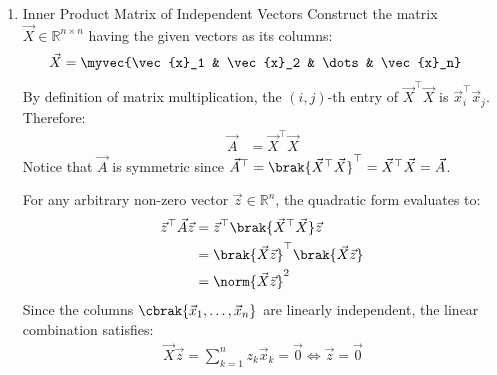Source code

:\begin{enumerate}[label=\thesubsection.\arabic*, ref=\thesubsection.\theenumi]
	\item Inner Product Matrix of Independent Vectors
	Construct the matrix $\vec{X} \in \mathbb{R}^{n \times n}$ having the given vectors as its columns:
	\begin{align}
		\vec{X} &= \myvec{\vec{x}_1 & \vec{x}_2 & \dots & \vec{x}_n}
	\end{align}
	By definition of matrix multiplication, the $(i, j)$-th entry of $\vec{X}^{\top}\vec{X}$ is $\vec{x}_i^{\top}\vec{x}_j$. Therefore:
	\begin{align}
		\vec{A} &= \vec{X}^{\top}\vec{X} \label{eq:DA2025-A-Gram}
	\end{align}
	Notice that $\vec{A}$ is symmetric since $\vec{A}^{\top} = \brak{\vec{X}^{\top}\vec{X}}^{\top} = \vec{X}^{\top}\vec{X} = \vec{A}$.
	
	For any arbitrary non-zero vector $\vec{z} \in \mathbb{R}^n$, the quadratic form evaluates to:
	\begin{align}
		\vec{z}^{\top}\vec{A}\vec{z} &= \vec{z}^{\top}\brak{\vec{X}^{\top}\vec{X}}\vec{z}
		\\
		&= \brak{\vec{X}\vec{z}}^{\top}\brak{\vec{X}\vec{z}}
		\\
		&= \norm{\vec{X}\vec{z}}^2 \label{eq:DA2025-quadratic-norm}
	\end{align}
	Since the columns $\cbrak{\vec{x}_1, \dots, \vec{x}_n}$ are linearly independent, the linear combination satisfies:
	\begin{align}
		\vec{X}\vec{z} = \sum_{k=1}^n z_k \vec{x}_k = \vec{0} \iff \vec{z} = \vec{0}
		\label{eq:DA2025-linear}
	\end{align}
	

\end{enumerate}
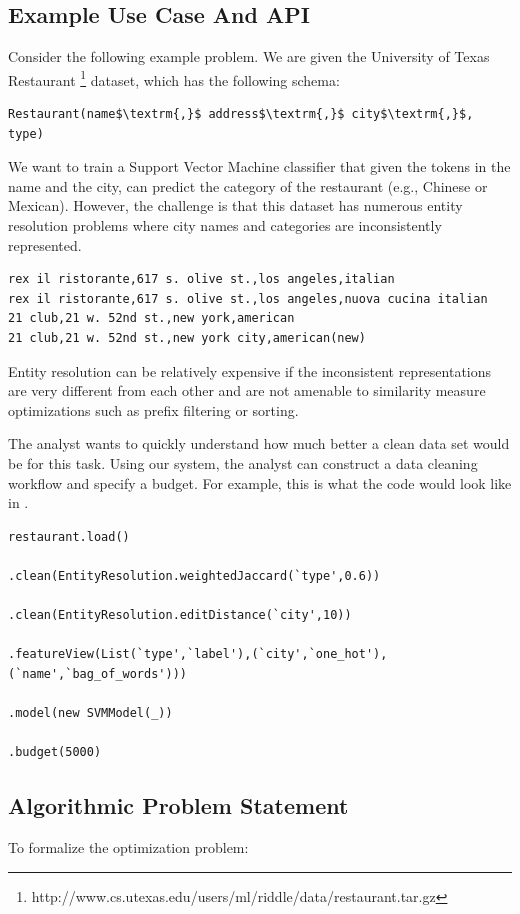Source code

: \subsection{Example Use Case And API}
Consider the following example problem.
We are given the University of Texas Restaurant \footnote{http://www.cs.utexas.edu/users/ml/riddle/data/restaurant.tar.gz} dataset, which has the following schema:
\begin{lstlisting}[mathescape,basicstyle={\scriptsize}]
Restaurant(name$\textrm{,}$ address$\textrm{,}$ city$\textrm{,}$, type)
\end{lstlisting}
We want to train a Support Vector Machine classifier that given the tokens in the name and the city, can predict the category of the restaurant (e.g., Chinese or Mexican).
However, the challenge is that this dataset has numerous entity resolution problems where city names and categories are inconsistently represented.
\begin{lstlisting}[mathescape,basicstyle={\scriptsize}]
rex il ristorante,617 s. olive st.,los angeles,italian
rex il ristorante,617 s. olive st.,los angeles,nuova cucina italian
21 club,21 w. 52nd st.,new york,american
21 club,21 w. 52nd st.,new york city,american(new)
\end{lstlisting}
Entity resolution can be relatively expensive if the inconsistent representations are very different from each other and are not amenable to similarity measure optimizations such as prefix filtering or sorting.


The analyst wants to quickly understand how much better a clean data set would be for this task.
Using our system, the analyst can construct a data cleaning workflow and specify a budget.
For example, this is what the code would look like in \sys.
\begin{lstlisting}[mathescape,basicstyle={\scriptsize}]
restaurant.load()

.clean(EntityResolution.weightedJaccard(`type',0.6))

.clean(EntityResolution.editDistance(`city',10))

.featureView(List(`type',`label'),(`city',`one_hot'),(`name',`bag_of_words')))

.model(new SVMModel(_))

.budget(5000)
\end{lstlisting}

\subsection{Algorithmic Problem Statement}
To formalize the optimization problem:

**Exercise**
Retype the records exactly. Any image in them should not appear in what you write.

**Response for this exercise**
Source code

:\begin{enumerate}[label=\thesubsection.\arabic*, ref=\thesubsection.\theenumi]
	\item Inner Product Matrix of Independent Vectors
	Construct the matrix $\vec{X} \in \mathbb{R}^{n \times n}$ having the given vectors as its columns:
	\begin{align}
		\vec{X} &= \myvec{\vec{x}_1 & \vec{x}_2 & \dots & \vec{x}_n}
	\end{align}
	By definition of matrix multiplication, the $(i, j)$-th entry of $\vec{X}^{\top}\vec{X}$ is $\vec{x}_i^{\top}\vec{x}_j$. Therefore:
	\begin{align}
		\vec{A} &= \vec{X}^{\top}\vec{X} \label{eq:DA2025-A-Gram}
	\end{align}
	Notice that $\vec{A}$ is symmetric since $\vec{A}^{\top} = \brak{\vec{X}^{\top}\vec{X}}^{\top} = \vec{X}^{\top}\vec{X} = \vec{A}$.
	
	For any arbitrary non-zero vector $\vec{z} \in \mathbb{R}^n$, the quadratic form evaluates to:
	\begin{align}
		\vec{z}^{\top}\vec{A}\vec{z} &= \vec{z}^{\top}\brak{\vec{X}^{\top}\vec{X}}\vec{z}
		\\
		&= \brak{\vec{X}\vec{z}}^{\top}\brak{\vec{X}\vec{z}}
		\\
		&= \norm{\vec{X}\vec{z}}^2 \label{eq:DA2025-quadratic-norm}
	\end{align}
	Since the columns $\cbrak{\vec{x}_1, \dots, \vec{x}_n}$ are linearly independent, the linear combination satisfies:
	\begin{align}
		\vec{X}\vec{z} = \sum_{k=1}^n z_k \vec{x}_k = \vec{0} \iff \vec{z} = \vec{0}
		\label{eq:DA2025-linear}
	\end{align}
	

\end{enumerate}
Source code

: \subsection{Example Use Case And API}
Consider the following example problem.
We are given the University of Texas Restaurant \footnote{http://www.cs.utexas.edu/users/ml/riddle/data/restaurant.tar.gz} dataset, which has the following schema:
\begin{lstlisting}[mathescape,basicstyle={\scriptsize}]
Restaurant(name$\textrm{,}$ address$\textrm{,}$ city$\textrm{,}$, type)
\end{lstlisting}
We want to train a Support Vector Machine classifier that given the tokens in the name and the city, can predict the category of the restaurant (e.g., Chinese or Mexican).
However, the challenge is that this dataset has numerous entity resolution problems where city names and categories are inconsistently represented.
\begin{lstlisting}[mathescape,basicstyle={\scriptsize}]
rex il ristorante,617 s. olive st.,los angeles,italian
rex il ristorante,617 s. olive st.,los angeles,nuova cucina italian
21 club,21 w. 52nd st.,new york,american
21 club,21 w. 52nd st.,new york city,american(new)
\end{lstlisting}
Entity resolution can be relatively expensive if the inconsistent representations are very different from each other and are not amenable to similarity measure optimizations such as prefix filtering or sorting.


The analyst wants to quickly understand how much better a clean data set would be for this task.
Using our system, the analyst can construct a data cleaning workflow and specify a budget.
For example, this is what the code would look like in \sys.
\begin{lstlisting}[mathescape,basicstyle={\scriptsize}]
restaurant.load()

.clean(EntityResolution.weightedJaccard(`type',0.6))

.clean(EntityResolution.editDistance(`city',10))

.featureView(List(`type',`label'),(`city',`one_hot'),(`name',`bag_of_words')))

.model(new SVMModel(_))

.budget(5000)
\end{lstlisting}

\subsection{Algorithmic Problem Statement}
To formalize the optimization problem:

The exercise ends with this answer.